L’holacratie a été développée par Brian Robertson dans le début des années 2000 sur le constat que le système traditionnel de gestion hiérarchique menait systématiquement à de la bureaucratie, des jeux de pouvoir, du désengagement, etc. Il a alors choisi de faire de son entreprise, Ternary Software, un laboratoire pour concevoir un système qui permettrait une gouvernance plus efficace.

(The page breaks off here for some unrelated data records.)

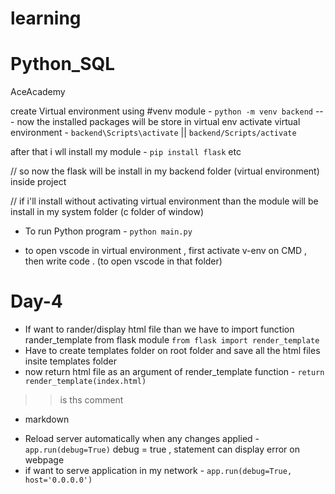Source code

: # learning
# Python_SQL
AceAcademy

create Virtual environment using #venv module - `python -m venv backend`
 --- now the installed packages will be store in virtual env
activate virtual environment  - `backend\Scripts\activate` || `backend/Scripts/activate`

after that i wll install my module - `pip install flask` etc

// so now the flask will be install in my backend folder (virtual environment) inside project

// if i'll install without activating virtual environment than the module will be install in my system folder (c folder of window)

* To run Python program - `python main.py`

* to open vscode in virtual environment , first activate v-env on CMD , then write code . (to open vscode in that folder)

# Day-4
 * If want to rander/display html file than we have to import function rander_template from flask module `from flask import render_template`
 * Have to create templates folder on root folder and save all the html files insite templates folder
 * now return html file as an argument of render_template function - `return render_template(index.html)`

 >> is ths comment
 - markdown

 * Reload server automatically when any changes applied - `app.run(debug=True)`
   debug = true , statement can display error on webpage
 * if want to serve application in my network - `app.run(debug=True, host='0.0.0.0')`

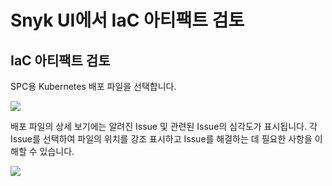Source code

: # Snyk UI에서 IaC 아티팩트 검토

## IaC 아티팩트 검토

SPC용 Kubernetes 배포 파일을 선택합니다.

![](https://partner-workshop-assets.s3.us-east-2.amazonaws.com/iac\_project\_view.png)

배포 파일의 상세 보기에는 알려진 Issue 및 관련된 Issue의 심각도가 표시됩니다. 각 Issue를 선택하여 파일의 위치를 강조 표시하고 Issue를 해결하는 데 필요한 사항을 이해할 수 있습니다.

![](https://partner-workshop-assets.s3.us-east-2.amazonaws.com/iac\_project\_view\_detail.png)
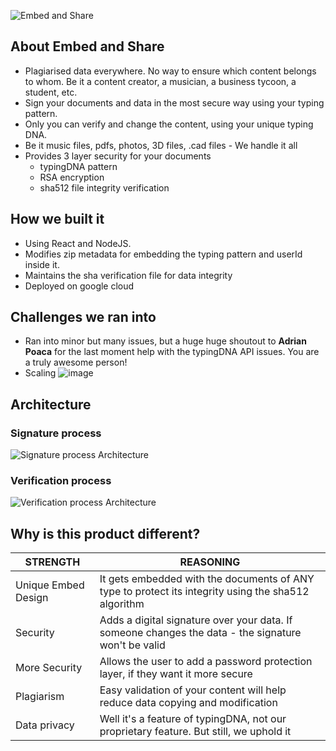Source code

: ![Embed and Share](https://user-images.githubusercontent.com/28642011/108596462-3d4d2580-73ab-11eb-94a5-1ffad426b503.png)

## About Embed and Share

- Plagiarised data everywhere. No way to ensure which content belongs to whom. Be it a content creator, a musician, a business tycoon, a student, etc.
- Sign your documents and data in the most secure way using your typing pattern.
- Only you can verify and change the content, using your unique typing DNA.
- Be it music files, pdfs, photos, 3D files, .cad files - We handle it all
- Provides 3 layer security for your documents
  - typingDNA pattern
  - RSA encryption
  - sha512 file integrity verification

## How we built it

- Using React and NodeJS.
- Modifies zip metadata for embedding the typing pattern and userId inside it.
- Maintains the sha verification file for data integrity
- Deployed on google cloud

## Challenges we ran into

- Ran into minor but many issues, but a huge huge shoutout to **Adrian Poaca** for the last moment help with the typingDNA API issues. You are a truly awesome person!
- Scaling
  ![image](https://user-images.githubusercontent.com/28642011/108463517-8a929f80-72a4-11eb-9575-482516729f93.png)

## Architecture

### Signature process

![Signature process Architecture](https://user-images.githubusercontent.com/28642011/108404822-5092b080-7246-11eb-94d7-6d9b912dafa6.png)

### Verification process

![Verification process Architecture](https://user-images.githubusercontent.com/28642011/108404863-5d170900-7246-11eb-9d20-9dd3dece1c93.png)

## Why is this product different?

| STRENGTH            | REASONING                                                                                           |
| ------------------- | --------------------------------------------------------------------------------------------------- |
| Unique Embed Design | It gets embedded with the documents of ANY type to protect its integrity using the sha512 algorithm |
| Security            | Adds a digital signature over your data. If someone changes the data - the signature won't be valid |
| More Security       | Allows the user to add a password protection layer, if they want it more secure                     |
| Plagiarism          | Easy validation of your content will help reduce data copying and modification                      |
| Data privacy        | Well it's a feature of typingDNA, not our proprietary feature. But still, we uphold it              |
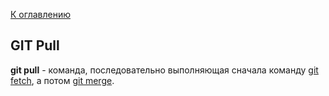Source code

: [К оглавлению](readme.md)

## GIT Pull
**git pull** - команда, последовательно выполняющая сначала команду [git fetch](fetch.md), а потом [git merge](merge.md).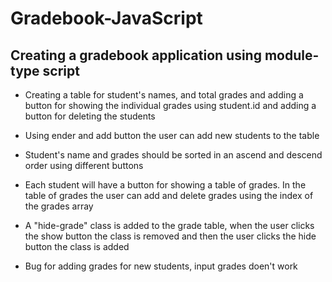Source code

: # Gradebook-JavaScript

## Creating a gradebook application using module-type script

- Creating a table for student's names, and total grades and adding a button for showing the individual grades using student.id and adding a button for deleting the students

- Using ender and add button the user can add new students to the table

- Student's name and grades should be sorted in an ascend and descend order using different buttons

- Each student will have a button for showing a table of grades. In the table of grades the user can add and delete grades using the index of the grades array

- A "hide-grade" class is added to the grade table, when the user clicks the show button the class is removed and then the user clicks the hide button the class is added

- Bug for adding grades for new students, input grades doen't work
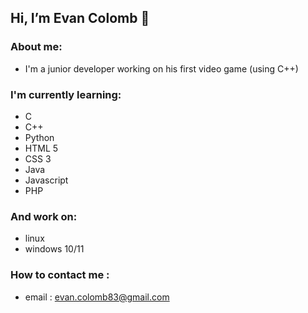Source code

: <h2> Hi, I’m Evan Colomb 👋</h2>

<h3> About me: </h3>

- I'm a junior developer working on his first video game (using C++)

<h3> I'm currently learning:</h3>

- C
- C++
- Python
- HTML 5
- CSS 3
- Java
- Javascript
- PHP

<h3> And work on:</h3>

- linux
- windows 10/11

<h3> How to contact me :</h3>

- email : evan.colomb83@gmail.com
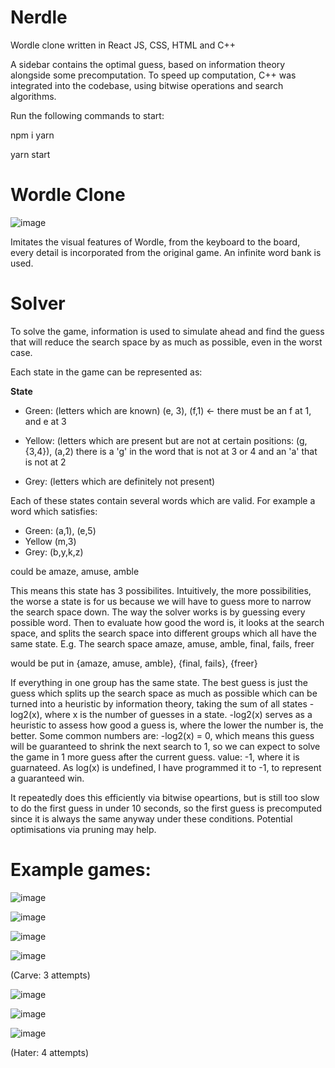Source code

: # Nerdle

Wordle clone written in React JS, CSS, HTML and C++

A sidebar contains the optimal guess, based on information theory alongside some precomputation.
To speed up computation, C++ was integrated into the codebase, using bitwise operations and search algorithms.

Run the following commands to start: 

npm i yarn

yarn start

# Wordle Clone
![image](https://github.com/user-attachments/assets/76489517-15e3-411f-a133-9bdc7d063fb8)

Imitates the visual features of Wordle, from the keyboard to the board, every detail is incorporated from the original game. An infinite word bank is used.


# Solver
To solve the game, information is used to simulate ahead and find the guess that will reduce the search space by as much as possible, even in the worst case.

Each state in the game can be represented as:

**State**

- Green: (letters which are known) (e, 3), (f,1) <- there must be an f at 1, and e at 3

- Yellow: (letters which are present but are not at certain positions: (g, {3,4}), (a,2) there is a 'g' in the word that is not at 3 or 4 and an 'a' that is not at 2

- Grey: (letters which are definitely not present)


Each of these states contain several words which are valid. For example a word which satisfies: 

- Green: (a,1), (e,5)
- Yellow (m,3)
- Grey: (b,y,k,z)

could be amaze, amuse, amble

This means this state has 3 possibilites. Intuitively, the more possibilities, the worse a state is for us because we will have to guess more to narrow the search space down. The way the solver works is by guessing every possible word. Then to evaluate how good the word is, it looks at the search space, and splits the search space into different groups which all have the same state.
E.g. The search space amaze, amuse, amble, final, fails, freer

would be put in {amaze, amuse, amble}, {final, fails}, {freer}

If everything in one group has the same state. The best guess is just the guess which splits up the search space as much as possible which can be turned into a heuristic by information theory, taking the sum of all states -log2(x), where x is the number of guesses in a state. -log2(x) serves as a heuristic to assess how good a guess is, where the lower the number is, the better. Some common numbers are: -log2(x) = 0, which means this guess will be guaranteed to shrink the next search to 1, so we can expect to solve the game in 1 more guess after the current guess. value: -1, where it is guarnateed. As log(x) is undefined, I have programmed it to -1, to represent a guaranteed win. 

It repeatedly does this efficiently via bitwise opeartions, but is still too slow to do the first guess in under 10 seconds, so the first guess is precomputed since it is always the same anyway under these conditions. Potential optimisations via pruning may help.

# Example games:

![image](https://github.com/user-attachments/assets/23e57192-74bc-4452-a544-91392bf0cd0c)

![image](https://github.com/user-attachments/assets/73f6d97a-0b99-4d73-b297-ad4cb90e0e12)

![image](https://github.com/user-attachments/assets/59a6049a-8293-4107-9e19-01a49bc81358)

![image](https://github.com/user-attachments/assets/b24d3a44-22c3-479e-90e6-080c7db7b2e7)

(Carve: 3 attempts)

![image](https://github.com/user-attachments/assets/dd4aac79-acb0-42b4-a2e5-4ada4f6046f9)

![image](https://github.com/user-attachments/assets/784e3413-cba1-4247-a9a3-810760038a15)

![image](https://github.com/user-attachments/assets/5a634663-3643-444c-ad38-eb575f670cd0)

(Hater: 4 attempts)

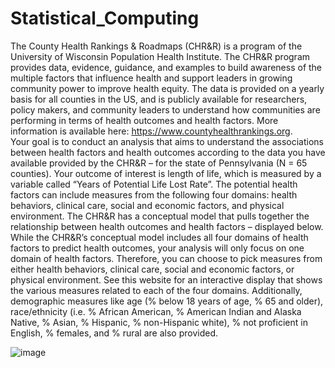 # Statistical_Computing

The County Health Rankings & Roadmaps (CHR&R) is a program of the University of Wisconsin Population Health Institute. The CHR&R program  provides data, evidence, guidance, and examples to build awareness of the multiple factors that influence health and support leaders in growing community power to improve health equity. The data is provided on a yearly basis for all counties in the US, and is publicly available for researchers, policy makers, and community leaders to understand how communities are performing in terms of health outcomes and health factors. 
More information is available here: https://www.countyhealthrankings.org.  
 	Your goal is to conduct an analysis that aims to understand the associations between health factors and health outcomes according to the data you have available provided by the CHR&R – for the state of Pennsylvania (N = 65 counties). Your outcome of interest is length of life, which is measured by a variable called “Years of Potential Life Lost Rate”. The potential health factors can include measures from the following four domains: health behaviors, clinical care, social and economic factors, and physical environment. The CHR&R has a conceptual model that pulls together the relationship between health outcomes and health factors – displayed below.  
While the CHR&R’s conceptual model includes all four domains of health factors to predict health outcomes, your analysis will only focus on one domain of health factors. Therefore, you can choose to pick measures from either health behaviors, clinical care, social and economic factors, or physical environment. See this website for an interactive display that shows the various measures related to each of the four domains. Additionally, demographic measures like age (% below 18 years of age, % 65 and older), race/ethnicity (i.e. % African American, % American Indian and Alaska Native, % Asian, % Hispanic, % non-Hispanic white), % not proficient in English, % females, and % rural are also provided.    
  
![image](https://github.com/Aaarpitaa/Statistical_Computing/assets/132159165/2828867b-a4e6-444b-89d4-22eda06851fa)
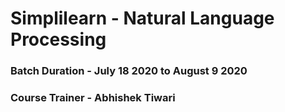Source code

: # Simplilearn - Natural Language Processing

### Batch Duration - July 18 2020 to August 9 2020
### Course Trainer - Abhishek Tiwari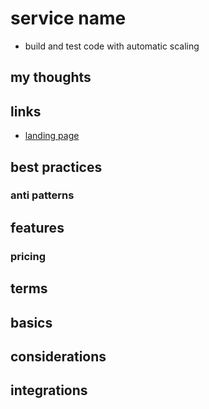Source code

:# service name

- build and test code with automatic scaling

## my thoughts

## links

- [landing page](https://aws.amazon.com/codebuild/?did=ap_card&trk=ap_card)

## best practices

### anti patterns

## features

### pricing

## terms

## basics

## considerations

## integrations
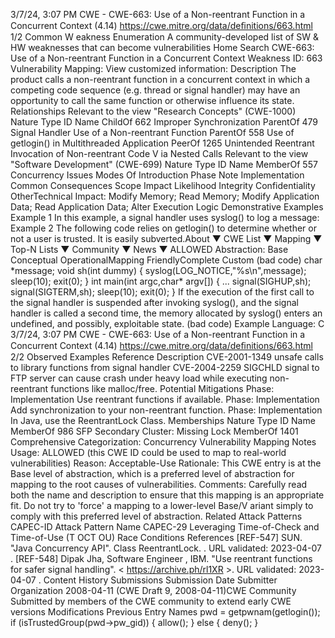 3/7/24, 3:07 PM CWE - CWE-663: Use of a Non-reentrant Function in a Concurrent Context (4.14)
https://cwe.mitre.org/data/deﬁnitions/663.html 1/2
Common W eakness Enumeration
A community-developed list of SW & HW weaknesses that can become
vulnerabilities
Home Search
CWE-663: Use of a Non-reentrant Function in a Concurrent Context
Weakness ID: 663
Vulnerability Mapping: 
View customized information:
 Description
The product calls a non-reentrant function in a concurrent context in which a competing code sequence (e.g. thread or signal handler)
may have an opportunity to call the same function or otherwise influence its state.
 Relationships
 Relevant to the view "Research Concepts" (CWE-1000)
Nature Type ID Name
ChildOf 662 Improper Synchronization
ParentOf 479 Signal Handler Use of a Non-reentrant Function
ParentOf 558 Use of getlogin() in Multithreaded Application
PeerOf 1265 Unintended Reentrant Invocation of Non-reentrant Code V ia Nested Calls
 Relevant to the view "Software Development" (CWE-699)
Nature Type ID Name
MemberOf 557 Concurrency Issues
 Modes Of Introduction
Phase Note
Implementation
 Common Consequences
Scope Impact Likelihood
Integrity
Confidentiality
OtherTechnical Impact: Modify Memory; Read Memory; Modify Application Data; Read Application Data; Alter Execution Logic
 Demonstrative Examples
Example 1
In this example, a signal handler uses syslog() to log a message:
Example 2
The following code relies on getlogin() to determine whether or not a user is trusted. It is easily subverted.About ▼ CWE List ▼ Mapping ▼ Top-N Lists ▼ Community ▼ News ▼
ALLOWED
Abstraction: Base
Conceptual OperationalMapping
FriendlyComplete Custom
(bad code) 
char \*message;
void sh(int dummy) {
syslog(LOG\_NOTICE,"%s\n",message);
sleep(10);
exit(0);
}
int main(int argc,char\* argv[]) {
...
signal(SIGHUP,sh);
signal(SIGTERM,sh);
sleep(10);
exit(0);
}
If the execution of the first call to the signal handler is suspended after invoking syslog(), and the signal handler is called a second time,
the memory allocated by syslog() enters an undefined, and possibly, exploitable state.
(bad code) Example Language: C 3/7/24, 3:07 PM CWE - CWE-663: Use of a Non-reentrant Function in a Concurrent Context (4.14)
https://cwe.mitre.org/data/deﬁnitions/663.html 2/2
 Observed Examples
Reference Description
CVE-2001-1349 unsafe calls to library functions from signal handler
CVE-2004-2259 SIGCHLD signal to FTP server can cause crash under heavy load while executing non-reentrant
functions like malloc/free.
 Potential Mitigations
Phase: Implementation
Use reentrant functions if available.
Phase: Implementation
Add synchronization to your non-reentrant function.
Phase: Implementation
In Java, use the ReentrantLock Class.
 Memberships
Nature Type ID Name
MemberOf 986 SFP Secondary Cluster: Missing Lock
MemberOf 1401 Comprehensive Categorization: Concurrency
 Vulnerability Mapping Notes
Usage: ALLOWED (this CWE ID could be used to map to real-world vulnerabilities)
Reason: Acceptable-Use
Rationale:
This CWE entry is at the Base level of abstraction, which is a preferred level of abstraction for mapping to the root causes of
vulnerabilities.
Comments:
Carefully read both the name and description to ensure that this mapping is an appropriate fit. Do not try to 'force' a mapping to a
lower-level Base/V ariant simply to comply with this preferred level of abstraction.
 Related Attack Patterns
CAPEC-ID Attack Pattern Name
CAPEC-29 Leveraging Time-of-Check and Time-of-Use (T OCT OU) Race Conditions
 References
[REF-547] SUN. "Java Concurrency API". Class ReentrantLock.
. URL validated: 2023-04-07 .
[REF-548] Dipak Jha, Software Engineer , IBM. "Use reentrant functions for safer signal handling". < https://archive.ph/rl1XR >.
URL validated: 2023-04-07 .
 Content History
 Submissions
Submission Date Submitter Organization
2008-04-11
(CWE Draft 9, 2008-04-11)CWE Community
Submitted by members of the CWE community to extend early CWE versions
 Modifications
 Previous Entry Names
pwd = getpwnam(getlogin());
if (isTrustedGroup(pwd->pw\_gid)) {
allow();
} else {
deny();
}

Au fil des années, l’holacratie a été adoptée par des entreprises comme Zappos, un leader dans le commerce en ligne et Medium, une plateforme de publication en ligne. Si le système s’applique particulièrement bien à une culture américaine, il a aussi été importé en France, notamment par Bernard-Marie Chiquet et son Institut IGI Partners, déployé dans des PME (Arcadi, magasins Biocoop, l’Atelier du Laser…) et expérimenté dans de grandes entreprises (Auchan, M. Bricolage, Castorama, Danone…).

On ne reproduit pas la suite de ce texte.